La portion sur le sable écourtée

Le top départ du parcours phare, celui de 6000 mètres, a été donné à 9h45 pétantes. Quatre grandes boucles et une petite à avaler avec des portions techniques et des changements de rythme, dans le sable et les escaliers.

Le sable, une portion très technique dans le cross du Larvotto Photo Jean-François Ottonello.
Les escaliers, autre partie technique. Photo Jean-François Ottonello.

À la demande des athlètes, d’ailleurs, la portion sur la plage a été légèrement écourtée pour leur permettre de mieux dérouler leur course. "Le sable, on s’enfonce dedans et ça casse vraiment le rythme. À un endroit, il y a même un dévers. Musculairement, ça fatigue beaucoup", confie Julie Romera.

Licenciée au Menton Marathon Athlétisme, elle avait préparé ce passage instable avec "des côtes, des préparations dans les parcs avec des accélérations et beaucoup de renforcement musculaire". Entraînement payant puisqu’elle boucle ces 6km en 22’32’’ à la première place parmi les féminines (29e au général).

Parmi les femmes, Julie Romera s'est imposée. Elle termine 29e au général du parcours de 6000 mètres. Photo Jean-François Ottonello.
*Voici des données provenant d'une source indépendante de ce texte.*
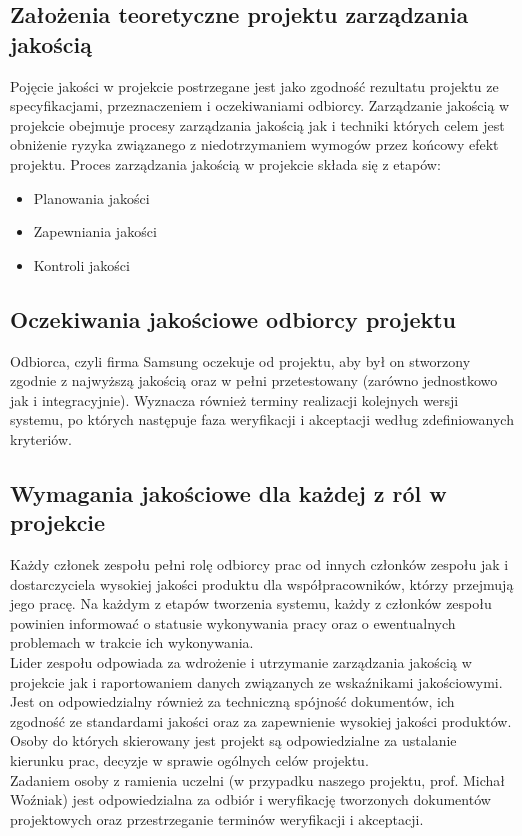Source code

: \documentclass{article}
\begin{document}
\subsection{Założenia teoretyczne projektu zarządzania jakością}
Pojęcie jakości w projekcie postrzegane jest jako zgodność rezultatu projektu ze
specyfikacjami, przeznaczeniem i oczekiwaniami odbiorcy.
Zarządzanie jakością w projekcie obejmuje procesy zarządzania jakością jak i techniki których celem jest obniżenie ryzyka związanego z niedotrzymaniem wymogów przez końcowy efekt projektu. Proces zarządzania jakością w projekcie składa się z etapów:
\begin{itemize}
\item Planowania jakości
\item Zapewniania jakości
\item Kontroli jakości
\end{itemize}

\subsection{Oczekiwania jakościowe odbiorcy projektu}

Odbiorca, czyli firma Samsung oczekuje od projektu, aby był on stworzony zgodnie z najwyższą jakością oraz w pełni przetestowany (zarówno jednostkowo jak i integracyjnie). Wyznacza również terminy realizacji kolejnych wersji systemu, po których następuje faza weryfikacji i akceptacji według zdefiniowanych kryteriów.

\subsection{Wymagania jakościowe dla każdej z ról w projekcie}
    
Każdy członek zespołu pełni rolę odbiorcy prac od innych członków zespołu jak i dostarczyciela wysokiej jakości produktu dla współpracowników, którzy przejmują jego pracę. Na każdym z etapów tworzenia systemu, każdy z członków zespołu powinien informować o statusie wykonywania pracy oraz o ewentualnych problemach w trakcie ich wykonywania.\\
Lider zespołu odpowiada za wdrożenie i utrzymanie zarządzania jakością w projekcie jak i raportowaniem danych związanych ze wskaźnikami jakościowymi. Jest on odpowiedzialny również za techniczną spójność dokumentów, ich zgodność ze standardami jakości oraz za zapewnienie wysokiej jakości produktów.\\
Osoby do których skierowany jest projekt są odpowiedzialne za ustalanie kierunku prac, decyzje w sprawie ogólnych celów projektu.\\
Zadaniem osoby z ramienia uczelni (w przypadku naszego projektu, prof. Michał Woźniak) jest odpowiedzialna za odbiór i weryfikację tworzonych dokumentów projektowych oraz przestrzeganie terminów weryfikacji i akceptacji.
\end{document}
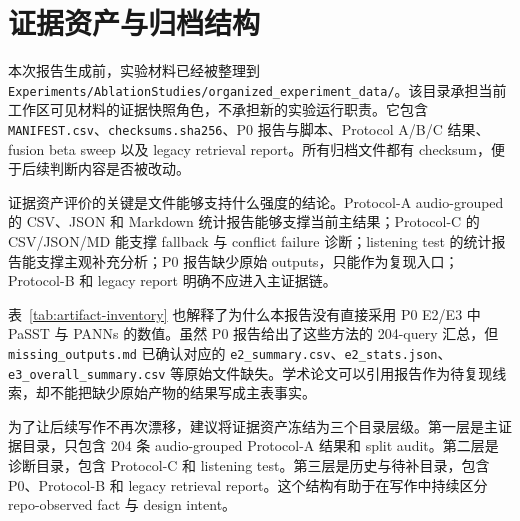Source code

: \chapter{证据资产与归档结构}

本次报告生成前，实验材料已经被整理到 \texttt{Experiments/AblationStudies/organized\_experiment\_data/}。该目录承担当前工作区可见材料的证据快照角色，不承担新的实验运行职责。它包含 \texttt{MANIFEST.csv}、\texttt{checksums.sha256}、P0 报告与脚本、Protocol A/B/C 结果、fusion beta sweep 以及 legacy retrieval report。所有归档文件都有 checksum，便于后续判断内容是否被改动。

证据资产评价的关键是文件能够支持什么强度的结论。Protocol-A audio-grouped 的 CSV、JSON 和 Markdown 统计报告能够支撑当前主结果；Protocol-C 的 CSV/JSON/MD 能支撑 fallback 与 conflict failure 诊断；listening test 的统计报告能支撑主观补充分析；P0 报告缺少原始 outputs，只能作为复现入口；Protocol-B 和 legacy report 明确不应进入主证据链。

\begin{table}[H]
	\centering
	\caption{主要证据资产、来源状态与论文用途。}
	\label{tab:artifact-inventory}
	\small
\end{table}

表~\ref{tab:artifact-inventory} 也解释了为什么本报告没有直接采用 P0 E2/E3 中 PaSST 与 PANNs 的数值。虽然 P0 报告给出了这些方法的 204-query 汇总，但 \texttt{missing\_outputs.md} 已确认对应的 \texttt{e2\_summary.csv}、\texttt{e2\_stats.json}、\texttt{e3\_overall\_summary.csv} 等原始文件缺失。学术论文可以引用报告作为待复现线索，却不能把缺少原始产物的结果写成主表事实。

为了让后续写作不再次漂移，建议将证据资产冻结为三个目录层级。第一层是主证据目录，只包含 204 条 audio-grouped Protocol-A 结果和 split audit。第二层是诊断目录，包含 Protocol-C 和 listening test。第三层是历史与待补目录，包含 P0、Protocol-B 和 legacy retrieval report。这个结构有助于在写作中持续区分 repo-observed fact 与 design intent。
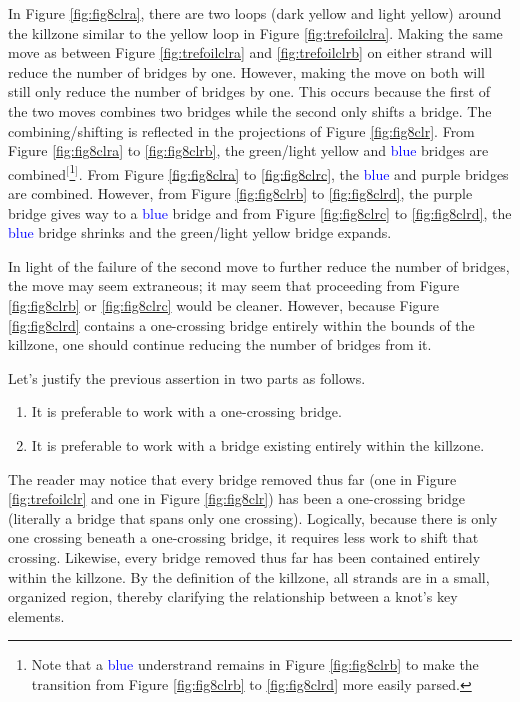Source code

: \documentclass[titlepage]{article}
\begin{document}
In Figure \ref{fig:fig8clra}, there are two loops (\textcolor{yly}{dark yellow} and \textcolor{ylz}{light yellow}) around the killzone similar to the \textcolor{ylx}{yellow} loop in Figure \ref{fig:trefoilclra}. Making the same move as between Figure \ref{fig:trefoilclra} and \ref{fig:trefoilclrb} on either strand will reduce the number of bridges by one. However, making the move on both will still only reduce the number of bridges by one. This occurs because the first of the two moves combines two bridges while the second only shifts a bridge. The combining/shifting is reflected in the projections of Figure \ref{fig:fig8clr}. From Figure \ref{fig:fig8clra} to \ref{fig:fig8clrb}, the \textcolor{grx}{green}/\textcolor{ylz}{light yellow} and \textcolor{blue}{blue} bridges are combined$^[$\footnote{Note that a \textcolor{blue}{blue} understrand remains in Figure \ref{fig:fig8clrb} to make the transition from Figure \ref{fig:fig8clrb} to \ref{fig:fig8clrd} more easily parsed.}$^]$. From Figure \ref{fig:fig8clra} to \ref{fig:fig8clrc}, the \textcolor{blue}{blue} and \textcolor{pux}{purple} bridges are combined. However, from Figure \ref{fig:fig8clrb} to \ref{fig:fig8clrd}, the \textcolor{pux}{purple} bridge gives way to a \textcolor{blue}{blue} bridge and from Figure \ref{fig:fig8clrc} to \ref{fig:fig8clrd}, the \textcolor{blue}{blue} bridge shrinks and the \textcolor{grx}{green}/\textcolor{ylz}{light yellow} bridge expands.\par
In light of the failure of the second move to further reduce the number of bridges, the move may seem extraneous; it may seem that proceeding from Figure \ref{fig:fig8clrb} or \ref{fig:fig8clrc} would be cleaner. However, because Figure \ref{fig:fig8clrd} contains a one-crossing bridge entirely within the bounds of the killzone, one should continue reducing the number of bridges from it.\par
Let's justify the previous assertion in two parts as follows.

\begin{conj}
    \begin{enumerate}
        \item It is preferable to work with a one-crossing bridge.
        \item It is preferable to work with a bridge existing entirely within the killzone.
    \end{enumerate}
\end{conj}

The reader may notice that every bridge removed thus far (one in Figure \ref{fig:trefoilclr} and one in Figure \ref{fig:fig8clr}) has been a one-crossing bridge (literally a bridge that spans only one crossing). Logically, because there is only one crossing beneath a one-crossing bridge, it requires less work to shift that crossing. Likewise, every bridge removed thus far has been contained entirely within the killzone. By the definition of the killzone, all strands are in a small, organized region, thereby clarifying the relationship between a knot's key elements.
\end{document}
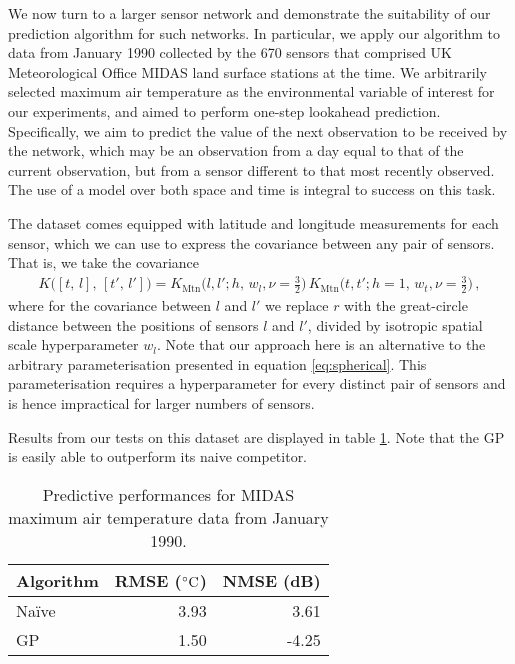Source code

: \documentclass{acmtrans2m}
\newcommand{\Kl}[1]{K_{\text{#1}}}
\begin{document}
We now turn to a larger sensor network and demonstrate the suitability of our prediction algorithm for such networks. In particular, we apply our algorithm to data from January 1990 collected by the 670 sensors that comprised UK Meteorological Office MIDAS land
surface stations at the time. We arbitrarily selected maximum air temperature as the environmental variable of interest for our experiments, and aimed to perform one-step lookahead prediction. Specifically, we aim to predict the value of the next observation to be received by the network, which may be an observation from a day equal to that of the current observation, but from a sensor different to that most recently observed. The use of a model over both space and time is integral to success on this task.

The dataset comes equipped with latitude and longitude measurements for each sensor, which we can use to express the covariance between any pair of sensors. That is, we take the covariance
\begin{multline} \label{eq:MIDAS_cov}
 K\bigl([t,\,l],\,[t',\,l']\bigr)=
 \Kl{Mtn}\bigl(l,l';h,\,w_l,\nu=\tfrac{3}{2}\bigr)\,
\Kl{Mtn}\bigl(t,t';h=1,\,w_t,\nu=\tfrac{3}{2}\bigr)
\,,
\end{multline}
where for the covariance between $l$ and $l'$ we replace $r$ with the great-circle distance between the positions of sensors $l$ and $l'$, divided by isotropic spatial scale hyperparameter $w_l$. Note that our approach here is an alternative to the arbitrary parameterisation presented in equation \eqref{eq:spherical}. This parameterisation requires a hyperparameter for every distinct pair of sensors and is hence impractical for larger numbers of sensors.

Results from our tests on this dataset are displayed in table \ref{tbl:MIDAS_RMSEs}. Note that the GP is easily able to outperform its naive competitor.

\begin{table}
\centering
\caption{Predictive performances for MIDAS maximum air temperature data from January 1990.}
\label{tbl:MIDAS_RMSEs}
 \begin{tabular}{@{}lrr@{}}
 \toprule
Algorithm & RMSE ($^\circ\text{C}$) & NMSE (dB)\\
\midrule
Na\"{i}ve & 3.93 & 3.61\\
GP & 1.50 & -4.25 \\
\bottomrule
\end{tabular}
\end{table}
\end{document}
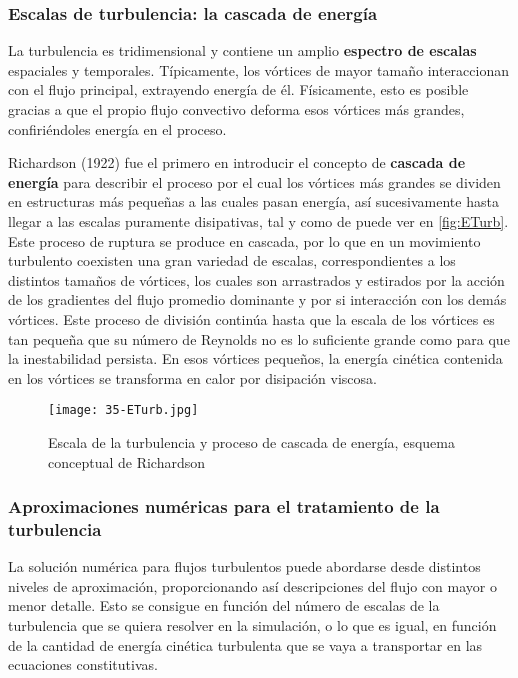 \subsubsection{Escalas de turbulencia: la cascada de
energía}\label{header-n461}

La turbulencia es tridimensional y contiene un amplio \textbf{espectro
de escalas} espaciales y temporales. Típicamente, los vórtices de mayor
tamaño interaccionan con el flujo principal, extrayendo energía de él.
Físicamente, esto es posible gracias a que el propio flujo convectivo
deforma esos vórtices más grandes, confiriéndoles energía en el proceso.

Richardson (1922) fue el primero en introducir el concepto de
\textbf{cascada de energía} para describir el proceso por el cual los
vórtices más grandes se dividen en estructuras más pequeñas a las cuales
pasan energía, así sucesivamente hasta llegar a las escalas puramente
disipativas, tal y como de puede ver en \autoref{fig:ETurb}. Este proceso de ruptura se produce en cascada, por lo que
en un movimiento turbulento coexisten una gran variedad de escalas,
correspondientes a los distintos tamaños de vórtices, los cuales son
arrastrados y estirados por la acción de los gradientes del flujo
promedio dominante y por si interacción con los demás vórtices. Este
proceso de división continúa hasta que la escala de los vórtices es tan
pequeña que su número de Reynolds no es lo suficiente grande como para
que la inestabilidad persista. En esos vórtices pequeños, la energía
cinética contenida en los vórtices se transforma en calor por disipación
viscosa.

\begin{figure}
\centering
\texttt{[image: 35-ETurb.jpg]}
\caption[Escala de la turbulencia]{Escala de la turbulencia y proceso de cascada de energía, esquema conceptual de Richardson}
\label{fig:ETurb}
\end{figure}

\subsubsection{Aproximaciones numéricas para el tratamiento de la
turbulencia}\label{header-n472}

La solución numérica para flujos turbulentos puede abordarse desde
distintos niveles de aproximación, proporcionando así descripciones del
flujo con mayor o menor detalle. Esto se consigue en función del número
de escalas de la turbulencia que se quiera resolver en la simulación, o
lo que es igual, en función de la cantidad de energía cinética
turbulenta que se vaya a transportar en las ecuaciones constitutivas.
Sur le podium, on retrouve un trio de l’AS Monaco athlétisme : Alex Milne (18’40’’), Quentin Succo (19’26’’) et Jamal Baaziz (19’41’’). "Au premier tour, je suis resté en retrait en huitième position. Je n’avais jamais couru dans le sable. Quand j’ai vu que ça allait bien, j’ai poussé au second tour, j’ai réduit l’écart et j’ai pris la première position à mes coéquipiers", réagit le vainqueur, sur la ligne d’arrivée, à bout de souffle et en quête d’un rafraîchissement.

Alex Milne termine en première position du parcours phare de 6000 mètres. Photo Jean-François Ottonello.
De gauche à droite : Jamal Baaziz, Alex Milne et Quentin Succo. Photo Jean-François Ottonello.

Chacun son objectif

Pour bien d’autres, l’espoir d’une victoire n’était que chimère. L’objectif était ailleurs : se challenger, améliorer son chrono personnel, goûter au plaisir de l’effort… Ou, enfin, pour la bonne cause, à l’image de l’Association sportive monégasque de joëlette qui a permis à des jeunes en situation de handicap de vivre la course de l’intérieur.

L'association sportive monégasque de joëlette. Photo Jean-François Ottonello.
Un cadre exceptionnel. Photo Jean-François Ottonello.